▶ [What needs to be done]: Set down the entries exactly as they appear, apart from the images, which stay out.

▶ [Task material]:
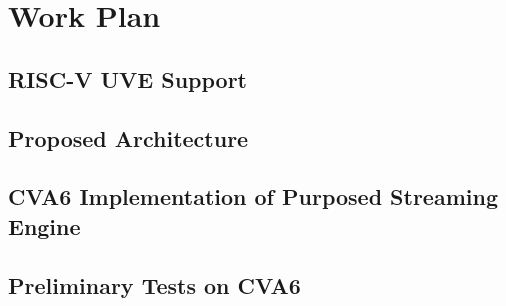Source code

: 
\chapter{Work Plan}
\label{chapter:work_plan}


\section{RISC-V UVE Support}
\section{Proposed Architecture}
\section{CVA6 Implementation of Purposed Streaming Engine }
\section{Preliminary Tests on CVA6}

▶ [Response]:
Source code

: 
\chapter{Work Plan}
\label{chapter:work_plan}


\section{RISC-V UVE Support}
\section{Proposed Architecture}
\section{CVA6 Implementation of Purposed Streaming Engine }
\section{Preliminary Tests on CVA6}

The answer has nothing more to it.